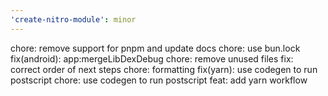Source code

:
```yaml
---
'create-nitro-module': minor
---
```


chore: remove support for pnpm and update docs
chore: use bun.lock
fix(android): app:mergeLibDexDebug
chore: remove unused files
fix: correct order of next steps
chore: formatting
fix(yarn): use codegen to run postscript
chore: use codegen to run postscript
feat: add yarn workflow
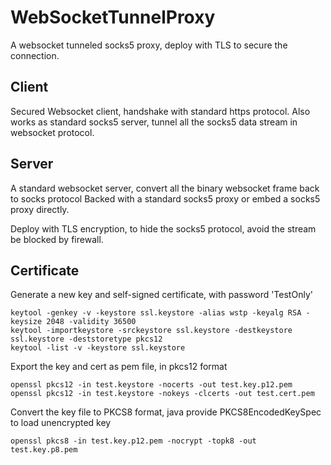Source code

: # WebSocketTunnelProxy

A websocket tunneled socks5 proxy, deploy with TLS to secure the connection.

## Client

Secured Websocket client, handshake with standard https protocol.
Also works as standard socks5 server, tunnel all the socks5 data stream in websocket protocol.

## Server

A standard websocket server, convert all the binary websocket frame back to socks protocol
Backed with a standard socks5 proxy or embed a socks5 proxy directly.

Deploy with TLS encryption, to hide the socks5 protocol, avoid the stream be blocked by firewall.

## Certificate

Generate a new key and self-signed certificate, with password 'TestOnly'

```
keytool -genkey -v -keystore ssl.keystore -alias wstp -keyalg RSA -keysize 2048 -validity 36500
keytool -importkeystore -srckeystore ssl.keystore -destkeystore ssl.keystore -deststoretype pkcs12
keytool -list -v -keystore ssl.keystore
```

Export the key and cert as pem file, in pkcs12 format

```
openssl pkcs12 -in test.keystore -nocerts -out test.key.p12.pem
openssl pkcs12 -in test.keystore -nokeys -clcerts -out test.cert.pem
```

Convert the key file to PKCS8 format, java provide PKCS8EncodedKeySpec to load unencrypted key

``
openssl pkcs8 -in test.key.p12.pem -nocrypt -topk8 -out test.key.p8.pem
``

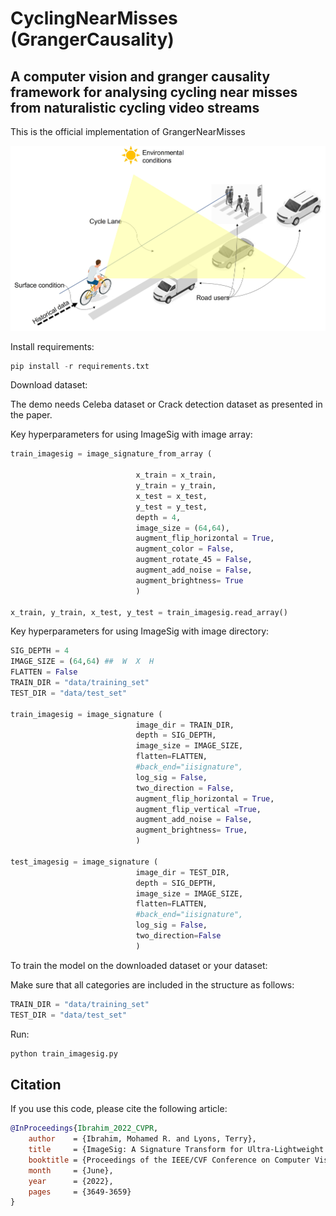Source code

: # CyclingNearMisses (GrangerCausality)

## A computer vision and granger causality framework for analysing cycling near misses from naturalistic cycling video streams

This is the official implementation of GrangerNearMisses

<img src='method.jpg'/>





Install requirements:
```python
pip install -r requirements.txt
```
Download dataset:

The demo needs Celeba dataset or Crack detection dataset as presented in the paper.

Key hyperparameters for using ImageSig with image array:
```python
train_imagesig = image_signature_from_array (
    
                            x_train = x_train,
                            y_train = y_train,
                            x_test = x_test,
                            y_test = y_test,
                            depth = 4,
                            image_size = (64,64),
                            augment_flip_horizontal = True,
                            augment_color = False,
                            augment_rotate_45 = False,
                            augment_add_noise = False,
                            augment_brightness= True
                            )
                            
x_train, y_train, x_test, y_test = train_imagesig.read_array()
```



Key hyperparameters for using ImageSig with image directory:
```python
SIG_DEPTH = 4
IMAGE_SIZE = (64,64) ##  W  X  H
FLATTEN = False
TRAIN_DIR = "data/training_set"
TEST_DIR = "data/test_set"

train_imagesig = image_signature (
                            image_dir = TRAIN_DIR,
                            depth = SIG_DEPTH,
                            image_size = IMAGE_SIZE,
                            flatten=FLATTEN,
                            #back_end="iisignature",
                            log_sig = False,
                            two_direction = False,  
                            augment_flip_horizontal = True,
                            augment_flip_vertical =True,
                            augment_add_noise = False,
                            augment_brightness= True,
                            )

test_imagesig = image_signature (
                            image_dir = TEST_DIR,
                            depth = SIG_DEPTH,
                            image_size = IMAGE_SIZE,
                            flatten=FLATTEN,
                            #back_end="iisignature",
                            log_sig = False,
                            two_direction=False
                            )

```

To train the model on the downloaded dataset or your dataset:

Make sure that all categories are included in the structure as follows:
```python
TRAIN_DIR = "data/training_set"
TEST_DIR = "data/test_set"
```

Run: 
```python
python train_imagesig.py
```
## Citation

If you use this code, please cite the following article:
```bibtex
@InProceedings{Ibrahim_2022_CVPR,
    author    = {Ibrahim, Mohamed R. and Lyons, Terry},
    title     = {ImageSig: A Signature Transform for Ultra-Lightweight Image Recognition},
    booktitle = {Proceedings of the IEEE/CVF Conference on Computer Vision and Pattern Recognition (CVPR) Workshops},
    month     = {June},
    year      = {2022},
    pages     = {3649-3659}
}
```
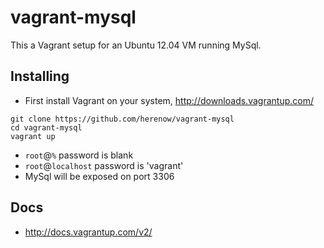 vagrant-mysql
=============

This a Vagrant setup for an Ubuntu 12.04 VM running MySql.


Installing
----------
* First install Vagrant on your system, http://downloads.vagrantup.com/
```
git clone https://github.com/herenow/vagrant-mysql
cd vagrant-mysql
vagrant up
```
* `root`@`%` password is blank
* `root`@`localhost` password is 'vagrant'
* MySql will be exposed on port 3306


Docs
----------
* http://docs.vagrantup.com/v2/
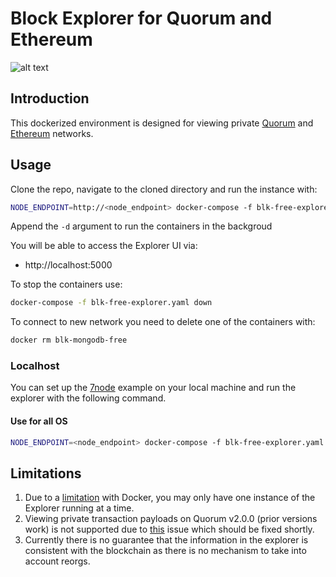 # Block Explorer for Quorum and Ethereum

![alt text](https://raw.githubusercontent.com/blk-io/blk-explorer-free/master/docs/source/ExplorerCaption.png "Blk-Explorer-Free")


## Introduction

This dockerized environment is designed for viewing private 
[Quorum](https://github.com/jpmorganchase/quorum) and [Ethereum](https://github.com/ethereum/go-ethereum) networks.

## Usage

Clone the repo, navigate to the cloned directory and run the instance with:

```bash
NODE_ENDPOINT=http://<node_endpoint> docker-compose -f blk-free-explorer.yaml up
```
Append the `-d` argument to run the containers in the backgroud

You will be able to access the Explorer UI via:

* http://localhost:5000

To stop the containers use:

```bash
docker-compose -f blk-free-explorer.yaml down
```

To connect to new network you need to delete one of the containers with:

```bash
docker rm blk-mongodb-free
```
 
### Localhost

You can set up the [7node](https://github.com/jpmorganchase/quorum-examples) example on your local machine and run the explorer with the following command.

#### Use for all OS

```bash
NODE_ENDPOINT=<node_endpoint> docker-compose -f blk-free-explorer.yaml up -d
```

## Limitations

1. Due to a [limitation](https://github.com/moby/moby/issues/1143) with Docker, you may only have one instance of the Explorer running at a time.
2. Viewing private transaction payloads on Quorum v2.0.0 (prior versions work) is not supported due to [this](https://github.com/jpmorganchase/quorum/issues/221) issue which should be fixed shortly.
3. Currently there is no guarantee that the information in the explorer is consistent with the blockchain as there is no mechanism to take into account reorgs.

#####

*ACTION ITEM*. The reply should consist of one number: how many lines of the material contain the word "jpmorganchase".

*SOLVED EXERCISE*. 3